東京銀行
1946〜1996年
【概説】
第二次世界大戦後の1946年、連合国軍最高司令官総司令部(GHQ)の指令によって解体された「横浜正金銀行」の残存組織を引き継いで誕生した銀行。1954年の外国為替銀行法制定以降、日本唯一の「外国為替専門銀行」として高度経済成長期の貿易立国日本を金融面から支えた。
横浜正金銀行の解体と東京銀行の発足
太平洋戦争の終結後、連合国軍最高司令官総司令部(GHQ)は日本の経済民主化と非軍事化を推進し、戦時金融や軍事進出を裏から支えた特殊銀行の解体に乗り出した。その最大の標的となったのが、事実上の政府系外国為替銀行として海外で強大な影響力を持っていた横浜正金銀行であった。同行はGHQにより閉鎖機関に指定されたが、その国内資産や優秀な人材などの大部分を継承し、1946年に新たな民間普通銀行として再出発を図ったのが東京銀行である。
外国為替専門銀行としての役割とその後
東京銀行の大きな転機となったのは、1954年の外国為替銀行法の制定である。
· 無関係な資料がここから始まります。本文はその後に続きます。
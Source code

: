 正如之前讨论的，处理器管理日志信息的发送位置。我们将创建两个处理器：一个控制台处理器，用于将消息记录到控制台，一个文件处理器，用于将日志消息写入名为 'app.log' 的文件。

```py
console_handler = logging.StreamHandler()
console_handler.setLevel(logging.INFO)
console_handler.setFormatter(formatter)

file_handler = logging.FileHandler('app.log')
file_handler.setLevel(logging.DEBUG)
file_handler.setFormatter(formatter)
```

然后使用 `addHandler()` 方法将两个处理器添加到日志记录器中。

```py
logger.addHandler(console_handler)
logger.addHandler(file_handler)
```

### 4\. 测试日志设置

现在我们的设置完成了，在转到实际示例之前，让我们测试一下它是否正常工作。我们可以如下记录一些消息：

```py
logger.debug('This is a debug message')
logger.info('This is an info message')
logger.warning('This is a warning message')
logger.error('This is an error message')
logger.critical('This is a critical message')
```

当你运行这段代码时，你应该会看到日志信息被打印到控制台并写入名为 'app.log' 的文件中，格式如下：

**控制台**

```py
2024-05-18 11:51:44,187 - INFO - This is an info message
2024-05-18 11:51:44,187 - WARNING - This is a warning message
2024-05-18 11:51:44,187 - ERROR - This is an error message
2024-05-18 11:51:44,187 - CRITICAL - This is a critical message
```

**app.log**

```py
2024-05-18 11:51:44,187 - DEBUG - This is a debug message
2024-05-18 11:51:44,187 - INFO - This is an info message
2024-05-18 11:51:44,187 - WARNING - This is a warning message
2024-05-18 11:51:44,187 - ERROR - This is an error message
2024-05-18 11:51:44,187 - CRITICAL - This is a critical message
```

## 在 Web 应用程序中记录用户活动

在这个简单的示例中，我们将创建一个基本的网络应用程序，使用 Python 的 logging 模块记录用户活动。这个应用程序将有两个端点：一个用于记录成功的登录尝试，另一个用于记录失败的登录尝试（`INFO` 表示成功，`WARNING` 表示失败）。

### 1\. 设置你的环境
これにより同行は日本で唯一の公認「外国為替専門銀行」となり、海外拠点を急速に拡大させて日本の貿易金融の主導権を握った。高度経済成長期には、日本企業の海外進出や外貨資金の調達において他行を圧倒する存在感を示した。その後、1990年代の金融自由化(金融ビッグバン)の流れを受け、1996年に三菱銀行と合併して東京三菱銀行(現・三菱UFJ銀行)となり、その長い歴史に幕を下ろしたが、培われた海外ネットワークと高い国際業務ノウハウは現在の日本のメガバンク体制にも深く息づいている。